And with that, I’ll turn the call over to Jim.
Thank you, Randy. As we said in this morning’s press release, our business continue -- our businesses continue to perform exceptionally well, supported by supply growth and strong market demand, both domestically and internationally. We’re proud of the fact that for the second quarter in a row we provided 1.5 times coverage of the quarterly distribution, which has allowed us to retain nearly $1 billion year-to-date. This puts us well ahead of the equity self-funding goals we laid out for fourth quarter last year.
Let me just give you a list of facts from the second quarter that reflect just how strong our year is proving to be. We’ve set several operational records in the second quarter. Natural gas liquid pipeline transportation volumes were a record 3.41 million barrels a day. Natural gas liquid marine terminal volumes were a record 597,000 barrels per day.

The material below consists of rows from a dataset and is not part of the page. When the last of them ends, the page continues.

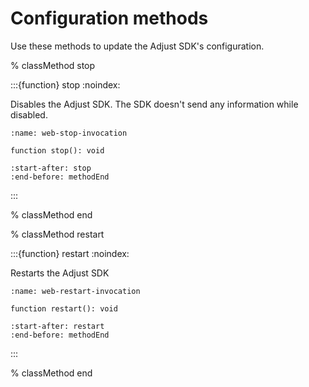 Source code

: # Configuration methods

Use these methods to update the Adjust SDK's configuration.

% classMethod stop

:::{function} stop
:noindex:

Disables the Adjust SDK. The SDK doesn't send any information while disabled.

```{code-block} ts
:name: web-stop-invocation

function stop(): void
```

```{include} /web/fragments/Adjust.md
:start-after: stop
:end-before: methodEnd
```

:::

% classMethod end

% classMethod restart

:::{function} restart
:noindex:

Restarts the Adjust SDK

```{code-block} ts
:name: web-restart-invocation

function restart(): void
```

```{include} /web/fragments/Adjust.md
:start-after: restart
:end-before: methodEnd
```

:::

% classMethod end
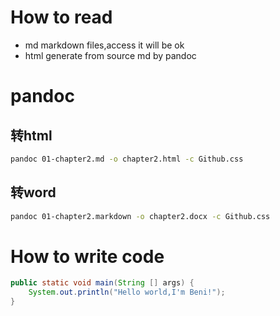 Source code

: # How to read

* md   markdown files,access it will be ok
* html generate from source md  by pandoc

# pandoc
## 转html
```Bash
pandoc 01-chapter2.md -o chapter2.html -c Github.css
```
## 转word
```Bash
pandoc 01-chapter2.markdown -o chapter2.docx -c Github.css
```
# How to write code

```Java
public static void main(String [] args) {
	System.out.println("Hello world,I'm Beni!");
}
``` 


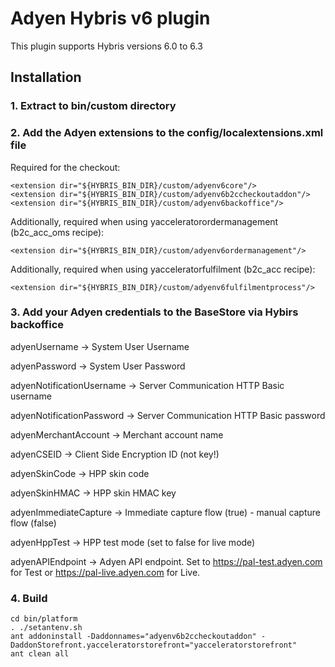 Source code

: # Adyen Hybris v6 plugin

This plugin supports Hybris versions 6.0 to 6.3

## Installation

### 1. Extract to bin/custom directory ###

### 2. Add the Adyen extensions to the config/localextensions.xml file ###

Required for the checkout:
```
<extension dir="${HYBRIS_BIN_DIR}/custom/adyenv6core"/>
<extension dir="${HYBRIS_BIN_DIR}/custom/adyenv6b2ccheckoutaddon"/>
<extension dir="${HYBRIS_BIN_DIR}/custom/adyenv6backoffice"/>
```

Additionally, required when using yacceleratorordermanagement (b2c_acc_oms recipe):
```
<extension dir="${HYBRIS_BIN_DIR}/custom/adyenv6ordermanagement"/>
```

Additionally, required when using yacceleratorfulfilment (b2c_acc recipe):
```
<extension dir="${HYBRIS_BIN_DIR}/custom/adyenv6fulfilmentprocess"/>
```

### 3. Add your Adyen credentials to the BaseStore via Hybirs backoffice ###

adyenUsername -> System User Username

adyenPassword -> System User Password

adyenNotificationUsername -> Server Communication HTTP Basic username

adyenNotificationPassword -> Server Communication HTTP Basic password

adyenMerchantAccount -> Merchant account name

adyenCSEID -> Client Side Encryption ID (not key!)

adyenSkinCode -> HPP skin code

adyenSkinHMAC -> HPP skin HMAC key

adyenImmediateCapture -> Immediate capture flow (true) - manual capture flow (false)

adyenHppTest -> HPP test mode (set to false for live mode)

adyenAPIEndpoint -> Adyen API endpoint. Set to https://pal-test.adyen.com for Test or https://pal-live.adyen.com for Live.

### 4. Build ###
```
cd bin/platform
. ./setantenv.sh
ant addoninstall -Daddonnames="adyenv6b2ccheckoutaddon" -DaddonStorefront.yacceleratorstorefront="yacceleratorstorefront"
ant clean all
```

Ethane marine terminal volumes were a record 169,000 barrels a day. NGL fractionation volumes were a record 927,000 barrels a day. Crude oil pipeline transportation volumes were a record 2.05 million barrels a day. Crude marine terminal volumes were a record 802,000 barrels a day.
Overall, NGL, crude, petrochemical and refined products marine terminal volumes were a record 1.75 million barrels a day. Overall, crude -- overall, I am sorry, propylene production was a record 19.3 million pounds a day. Overall, NGL, crude, petrochemical and refined products pipeline transportation volumes were a record 6.23 million barrels a day. And then we had a little fun and we converted natural gas to a barrel equivalent. And overall NGL, crude, petrochemical, refined products and natural gas on the barrel equivalent pipeline transportation volumes were almost 10 million barrels a day at 9.82 million barrels. I am not used to quoting this many records.
Then we set several financial records. DCF, excluding proceeds from asset sales was a record $1.43 billion. Adjusted EBITDA was a record $1.77 billion. Segment gross operating margin for NGL pipelines and services was a record $913.7 million. Segment gross operating margin for petrochemical and refined product services was a record $281.8 million. If I counted right, that's 14 operational and financial records.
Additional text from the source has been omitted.